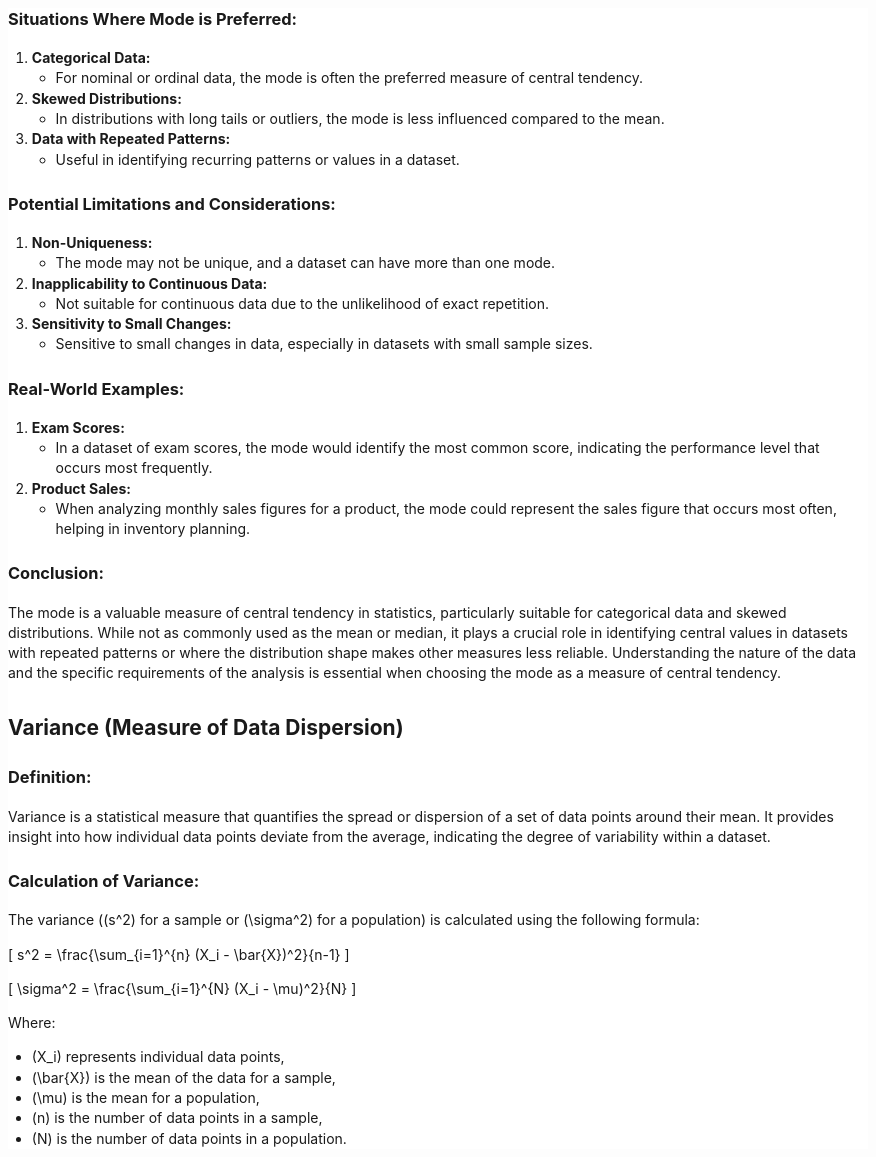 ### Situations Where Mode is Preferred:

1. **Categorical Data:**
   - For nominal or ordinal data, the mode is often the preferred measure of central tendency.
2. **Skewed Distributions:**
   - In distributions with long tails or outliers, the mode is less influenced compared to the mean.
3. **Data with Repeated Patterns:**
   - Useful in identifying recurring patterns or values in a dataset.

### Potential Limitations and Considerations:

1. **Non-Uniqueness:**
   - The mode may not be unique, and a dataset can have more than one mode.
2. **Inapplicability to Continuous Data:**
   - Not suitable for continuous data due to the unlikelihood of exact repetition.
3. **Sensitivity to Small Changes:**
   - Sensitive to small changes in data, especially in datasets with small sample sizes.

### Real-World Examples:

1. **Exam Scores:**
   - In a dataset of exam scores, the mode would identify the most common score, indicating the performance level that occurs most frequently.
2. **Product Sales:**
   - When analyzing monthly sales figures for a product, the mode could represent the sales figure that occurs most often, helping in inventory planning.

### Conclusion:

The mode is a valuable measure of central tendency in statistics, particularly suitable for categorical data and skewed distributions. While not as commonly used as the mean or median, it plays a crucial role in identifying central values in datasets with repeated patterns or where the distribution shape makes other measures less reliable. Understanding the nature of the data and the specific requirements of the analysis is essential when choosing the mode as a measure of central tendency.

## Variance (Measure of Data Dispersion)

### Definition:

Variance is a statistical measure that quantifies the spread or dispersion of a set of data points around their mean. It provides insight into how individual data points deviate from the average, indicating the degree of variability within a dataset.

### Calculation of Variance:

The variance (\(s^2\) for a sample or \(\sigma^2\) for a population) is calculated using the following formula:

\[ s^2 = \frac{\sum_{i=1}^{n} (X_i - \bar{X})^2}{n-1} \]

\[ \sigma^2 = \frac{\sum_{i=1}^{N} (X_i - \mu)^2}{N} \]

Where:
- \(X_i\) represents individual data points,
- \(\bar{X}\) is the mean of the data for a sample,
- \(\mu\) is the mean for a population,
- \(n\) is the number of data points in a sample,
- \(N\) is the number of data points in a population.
══════════════════════════════
### To do
From the data above, copy each line that has the string "frac".

### Answer space
\[ s^2 = \frac{\sum_{i=1}^{n} (X_i - \bar{X})^2}{n-1} \]
\[ \sigma^2 = \frac{\sum_{i=1}^{N} (X_i - \mu)^2}{N} \]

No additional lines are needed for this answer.